Table 3 Risk and protective factors mentioned in the articles included in the systematic review
Fig. 2
figure 2

Conceptual model: key risk factors for child difficulties after parental intimate partner homicide

Pre-trauma Factors

Several child characteristics were among the pre-trauma factors mentioned as potentially predicting children’s outcomes, and included gender, age, or developmental stage, and ethnicity. Gender was mostly just mentioned in descriptions of the samples, while the articles referred more explicitly to the role of age or developmental stage. As an example, Eth and Pynoos (1994) described separate symptom profiles according to developmental stage (see section on outcomes). Children (and families) from minority ethnicities were seen as more at risk due to racism and discrimination (Burman and Allen-Meares 1994).

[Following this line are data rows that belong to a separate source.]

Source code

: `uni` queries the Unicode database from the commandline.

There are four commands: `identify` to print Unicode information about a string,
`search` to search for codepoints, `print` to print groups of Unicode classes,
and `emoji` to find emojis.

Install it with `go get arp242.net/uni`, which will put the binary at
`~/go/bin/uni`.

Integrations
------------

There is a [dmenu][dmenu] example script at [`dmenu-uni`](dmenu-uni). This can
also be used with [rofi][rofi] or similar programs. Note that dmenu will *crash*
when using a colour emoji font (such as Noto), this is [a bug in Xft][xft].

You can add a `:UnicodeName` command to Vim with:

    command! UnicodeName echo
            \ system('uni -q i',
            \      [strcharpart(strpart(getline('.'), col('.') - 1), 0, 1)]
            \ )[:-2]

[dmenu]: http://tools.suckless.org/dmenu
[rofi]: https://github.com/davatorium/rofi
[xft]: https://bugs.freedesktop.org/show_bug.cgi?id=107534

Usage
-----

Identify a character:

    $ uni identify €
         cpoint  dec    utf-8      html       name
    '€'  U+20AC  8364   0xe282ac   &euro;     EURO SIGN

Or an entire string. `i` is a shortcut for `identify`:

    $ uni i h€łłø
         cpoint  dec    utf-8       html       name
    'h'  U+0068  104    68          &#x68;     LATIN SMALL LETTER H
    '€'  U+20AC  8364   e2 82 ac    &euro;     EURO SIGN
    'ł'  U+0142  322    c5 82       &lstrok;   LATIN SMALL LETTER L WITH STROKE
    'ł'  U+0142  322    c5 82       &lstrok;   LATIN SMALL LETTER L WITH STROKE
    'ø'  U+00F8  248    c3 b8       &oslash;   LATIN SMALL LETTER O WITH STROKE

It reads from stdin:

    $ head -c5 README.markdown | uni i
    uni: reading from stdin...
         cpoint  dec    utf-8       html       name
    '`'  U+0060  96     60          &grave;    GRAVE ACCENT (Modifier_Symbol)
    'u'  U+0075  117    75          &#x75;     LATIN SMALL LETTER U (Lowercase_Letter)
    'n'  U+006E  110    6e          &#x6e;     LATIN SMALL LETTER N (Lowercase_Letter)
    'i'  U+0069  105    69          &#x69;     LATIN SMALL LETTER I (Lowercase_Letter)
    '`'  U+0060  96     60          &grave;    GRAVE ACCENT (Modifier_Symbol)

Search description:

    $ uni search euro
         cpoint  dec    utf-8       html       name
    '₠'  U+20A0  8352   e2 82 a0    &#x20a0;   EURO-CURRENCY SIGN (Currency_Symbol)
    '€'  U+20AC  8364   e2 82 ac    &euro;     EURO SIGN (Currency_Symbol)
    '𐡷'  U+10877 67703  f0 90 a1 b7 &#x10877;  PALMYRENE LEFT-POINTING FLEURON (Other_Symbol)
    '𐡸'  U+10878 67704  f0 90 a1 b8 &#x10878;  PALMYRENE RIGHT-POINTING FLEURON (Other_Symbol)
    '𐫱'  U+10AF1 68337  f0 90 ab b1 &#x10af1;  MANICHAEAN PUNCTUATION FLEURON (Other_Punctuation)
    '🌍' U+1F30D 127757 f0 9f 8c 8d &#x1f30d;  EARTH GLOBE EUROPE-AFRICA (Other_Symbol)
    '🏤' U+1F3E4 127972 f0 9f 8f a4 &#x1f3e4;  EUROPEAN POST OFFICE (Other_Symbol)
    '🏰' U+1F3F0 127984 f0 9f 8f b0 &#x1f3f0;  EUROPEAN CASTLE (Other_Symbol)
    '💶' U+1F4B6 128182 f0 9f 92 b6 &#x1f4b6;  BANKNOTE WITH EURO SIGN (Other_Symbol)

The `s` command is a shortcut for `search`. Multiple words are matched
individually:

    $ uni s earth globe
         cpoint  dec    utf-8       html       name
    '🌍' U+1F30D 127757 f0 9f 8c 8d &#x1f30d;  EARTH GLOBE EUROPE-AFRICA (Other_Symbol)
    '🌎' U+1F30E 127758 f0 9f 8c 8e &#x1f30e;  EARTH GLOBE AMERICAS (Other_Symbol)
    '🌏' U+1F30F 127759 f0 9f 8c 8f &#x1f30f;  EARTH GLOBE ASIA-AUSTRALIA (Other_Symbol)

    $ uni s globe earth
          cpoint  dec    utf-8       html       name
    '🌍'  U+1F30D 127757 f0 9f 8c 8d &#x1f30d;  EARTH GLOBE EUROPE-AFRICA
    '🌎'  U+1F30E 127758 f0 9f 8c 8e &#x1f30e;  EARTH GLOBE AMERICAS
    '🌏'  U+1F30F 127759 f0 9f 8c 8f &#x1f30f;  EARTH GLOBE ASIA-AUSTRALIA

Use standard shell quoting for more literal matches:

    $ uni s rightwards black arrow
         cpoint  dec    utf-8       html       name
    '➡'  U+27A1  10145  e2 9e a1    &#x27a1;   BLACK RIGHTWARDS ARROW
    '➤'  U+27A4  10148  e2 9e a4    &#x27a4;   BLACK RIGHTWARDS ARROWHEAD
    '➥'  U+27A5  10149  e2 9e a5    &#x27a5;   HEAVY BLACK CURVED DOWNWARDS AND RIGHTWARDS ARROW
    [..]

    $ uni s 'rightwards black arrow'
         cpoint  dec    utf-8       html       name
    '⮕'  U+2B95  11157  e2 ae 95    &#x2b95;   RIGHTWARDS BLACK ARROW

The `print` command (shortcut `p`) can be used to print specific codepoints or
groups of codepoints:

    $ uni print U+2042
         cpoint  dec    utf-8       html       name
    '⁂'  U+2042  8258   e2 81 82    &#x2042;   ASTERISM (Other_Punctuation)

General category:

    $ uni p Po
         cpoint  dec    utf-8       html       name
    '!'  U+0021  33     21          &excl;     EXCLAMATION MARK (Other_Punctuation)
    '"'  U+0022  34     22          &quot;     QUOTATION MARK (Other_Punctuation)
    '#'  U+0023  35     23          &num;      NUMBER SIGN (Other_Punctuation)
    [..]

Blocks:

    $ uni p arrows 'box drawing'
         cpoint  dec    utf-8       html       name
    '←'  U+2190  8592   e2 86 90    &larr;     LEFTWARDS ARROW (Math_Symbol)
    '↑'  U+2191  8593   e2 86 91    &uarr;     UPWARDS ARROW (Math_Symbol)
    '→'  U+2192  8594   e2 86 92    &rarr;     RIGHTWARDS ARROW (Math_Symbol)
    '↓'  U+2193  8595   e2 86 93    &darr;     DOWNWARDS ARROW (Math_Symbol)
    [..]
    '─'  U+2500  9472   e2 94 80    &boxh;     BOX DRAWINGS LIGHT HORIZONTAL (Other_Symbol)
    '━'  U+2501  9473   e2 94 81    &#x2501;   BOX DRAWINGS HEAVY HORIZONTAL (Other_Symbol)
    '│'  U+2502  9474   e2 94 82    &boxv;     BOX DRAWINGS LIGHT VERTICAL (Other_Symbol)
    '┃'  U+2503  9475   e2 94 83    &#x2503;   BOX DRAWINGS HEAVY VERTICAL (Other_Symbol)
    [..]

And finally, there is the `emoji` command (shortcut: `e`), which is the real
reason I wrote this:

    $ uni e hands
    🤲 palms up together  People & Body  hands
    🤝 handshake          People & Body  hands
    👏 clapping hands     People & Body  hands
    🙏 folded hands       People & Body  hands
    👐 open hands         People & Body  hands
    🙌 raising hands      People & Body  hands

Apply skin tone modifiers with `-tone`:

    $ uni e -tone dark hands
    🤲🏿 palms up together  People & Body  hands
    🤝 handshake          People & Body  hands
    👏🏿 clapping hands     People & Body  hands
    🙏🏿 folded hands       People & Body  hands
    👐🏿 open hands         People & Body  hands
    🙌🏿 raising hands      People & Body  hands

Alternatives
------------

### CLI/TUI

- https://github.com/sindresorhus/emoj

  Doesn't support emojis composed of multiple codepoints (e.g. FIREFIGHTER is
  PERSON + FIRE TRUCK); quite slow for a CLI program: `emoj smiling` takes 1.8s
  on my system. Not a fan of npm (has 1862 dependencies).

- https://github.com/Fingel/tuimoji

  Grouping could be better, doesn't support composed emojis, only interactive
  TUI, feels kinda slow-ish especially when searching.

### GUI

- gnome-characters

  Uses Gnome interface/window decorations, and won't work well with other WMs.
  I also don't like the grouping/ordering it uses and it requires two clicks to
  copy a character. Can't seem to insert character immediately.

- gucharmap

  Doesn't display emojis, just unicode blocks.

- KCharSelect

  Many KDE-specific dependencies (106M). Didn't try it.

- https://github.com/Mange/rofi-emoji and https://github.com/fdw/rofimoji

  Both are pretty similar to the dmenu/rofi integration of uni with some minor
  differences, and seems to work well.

Various family characteristics were referred to: previous domestic violence and/or child maltreatment, parental substance abuse, financial strains, and the cultural background of the family. About half of the children seen by Kaplan et al. (2001) in clinical practice had been exposed to domestic violence before the homicide. Hardesty et al. (2008) referred to unstable living arrangements, for example due to parental substance abuse. As an example of issues related to culture, Black and Kaplan (1988) described that a maternal uncle was reluctant to become the caregiver of the bereaved children because children “belong” to the paternal family in their Asian culture and he expected resistance from the community. Burman and Allen-Meares (1994) noted vulnerabilities in African-American families due to stronger cultural approval of violence as a means of self-expression or problem solving.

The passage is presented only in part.